**Activity:** Print the entries once more, unchanged.

[Recorded data]
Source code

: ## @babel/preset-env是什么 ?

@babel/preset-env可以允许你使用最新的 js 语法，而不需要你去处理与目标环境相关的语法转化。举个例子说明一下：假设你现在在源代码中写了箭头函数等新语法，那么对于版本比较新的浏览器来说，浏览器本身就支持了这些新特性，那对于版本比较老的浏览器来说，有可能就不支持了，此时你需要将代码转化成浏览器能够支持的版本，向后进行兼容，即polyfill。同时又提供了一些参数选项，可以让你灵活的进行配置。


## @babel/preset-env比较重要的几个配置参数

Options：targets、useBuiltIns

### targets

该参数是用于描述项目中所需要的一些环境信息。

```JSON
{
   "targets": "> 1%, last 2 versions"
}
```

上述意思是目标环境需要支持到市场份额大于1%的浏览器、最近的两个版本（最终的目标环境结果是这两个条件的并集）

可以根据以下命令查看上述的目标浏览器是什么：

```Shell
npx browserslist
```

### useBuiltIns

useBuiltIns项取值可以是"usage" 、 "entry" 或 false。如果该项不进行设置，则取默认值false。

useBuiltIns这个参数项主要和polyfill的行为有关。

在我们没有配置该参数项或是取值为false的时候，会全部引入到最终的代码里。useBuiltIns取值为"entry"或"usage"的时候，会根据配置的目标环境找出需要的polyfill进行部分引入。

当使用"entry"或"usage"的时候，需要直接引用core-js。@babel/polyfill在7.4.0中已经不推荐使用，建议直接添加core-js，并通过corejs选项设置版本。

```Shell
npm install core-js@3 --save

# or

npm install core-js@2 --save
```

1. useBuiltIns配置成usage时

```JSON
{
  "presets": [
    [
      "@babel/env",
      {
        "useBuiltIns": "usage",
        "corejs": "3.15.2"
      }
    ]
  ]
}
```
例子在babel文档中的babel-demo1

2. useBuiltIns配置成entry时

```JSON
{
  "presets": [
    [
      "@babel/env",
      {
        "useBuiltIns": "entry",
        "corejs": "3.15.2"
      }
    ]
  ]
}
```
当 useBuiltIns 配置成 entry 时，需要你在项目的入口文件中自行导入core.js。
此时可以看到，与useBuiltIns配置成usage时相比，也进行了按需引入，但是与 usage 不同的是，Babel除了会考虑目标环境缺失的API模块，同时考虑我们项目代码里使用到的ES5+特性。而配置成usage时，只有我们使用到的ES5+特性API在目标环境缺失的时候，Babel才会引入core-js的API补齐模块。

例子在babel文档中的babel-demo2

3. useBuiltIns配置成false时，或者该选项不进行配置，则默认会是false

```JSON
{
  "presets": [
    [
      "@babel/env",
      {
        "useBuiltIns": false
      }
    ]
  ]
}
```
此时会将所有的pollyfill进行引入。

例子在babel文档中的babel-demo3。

**Task response:**
Source code

: ## @babel/preset-env是什么 ?

@babel/preset-env可以允许你使用最新的 js 语法，而不需要你去处理与目标环境相关的语法转化。举个例子说明一下：假设你现在在源代码中写了箭头函数等新语法，那么对于版本比较新的浏览器来说，浏览器本身就支持了这些新特性，那对于版本比较老的浏览器来说，有可能就不支持了，此时你需要将代码转化成浏览器能够支持的版本，向后进行兼容，即polyfill。同时又提供了一些参数选项，可以让你灵活的进行配置。


## @babel/preset-env比较重要的几个配置参数

Options：targets、useBuiltIns

### targets

该参数是用于描述项目中所需要的一些环境信息。

```JSON
{
   "targets": "> 1%, last 2 versions"
}
```

上述意思是目标环境需要支持到市场份额大于1%的浏览器、最近的两个版本（最终的目标环境结果是这两个条件的并集）

可以根据以下命令查看上述的目标浏览器是什么：

```Shell
npx browserslist
```

### useBuiltIns

useBuiltIns项取值可以是"usage" 、 "entry" 或 false。如果该项不进行设置，则取默认值false。

useBuiltIns这个参数项主要和polyfill的行为有关。

在我们没有配置该参数项或是取值为false的时候，会全部引入到最终的代码里。useBuiltIns取值为"entry"或"usage"的时候，会根据配置的目标环境找出需要的polyfill进行部分引入。

当使用"entry"或"usage"的时候，需要直接引用core-js。@babel/polyfill在7.4.0中已经不推荐使用，建议直接添加core-js，并通过corejs选项设置版本。

```Shell
npm install core-js@3 --save

# or

npm install core-js@2 --save
```

1. useBuiltIns配置成usage时

```JSON
{
  "presets": [
    [
      "@babel/env",
      {
        "useBuiltIns": "usage",
        "corejs": "3.15.2"
      }
    ]
  ]
}
```
例子在babel文档中的babel-demo1

2. useBuiltIns配置成entry时

```JSON
{
  "presets": [
    [
      "@babel/env",
      {
        "useBuiltIns": "entry",
        "corejs": "3.15.2"
      }
    ]
  ]
}
```
当 useBuiltIns 配置成 entry 时，需要你在项目的入口文件中自行导入core.js。
此时可以看到，与useBuiltIns配置成usage时相比，也进行了按需引入，但是与 usage 不同的是，Babel除了会考虑目标环境缺失的API模块，同时考虑我们项目代码里使用到的ES5+特性。而配置成usage时，只有我们使用到的ES5+特性API在目标环境缺失的时候，Babel才会引入core-js的API补齐模块。

例子在babel文档中的babel-demo2

3. useBuiltIns配置成false时，或者该选项不进行配置，则默认会是false

```JSON
{
  "presets": [
    [
      "@babel/env",
      {
        "useBuiltIns": false
      }
    ]
  ]
}
```
此时会将所有的pollyfill进行引入。

例子在babel文档中的babel-demo3。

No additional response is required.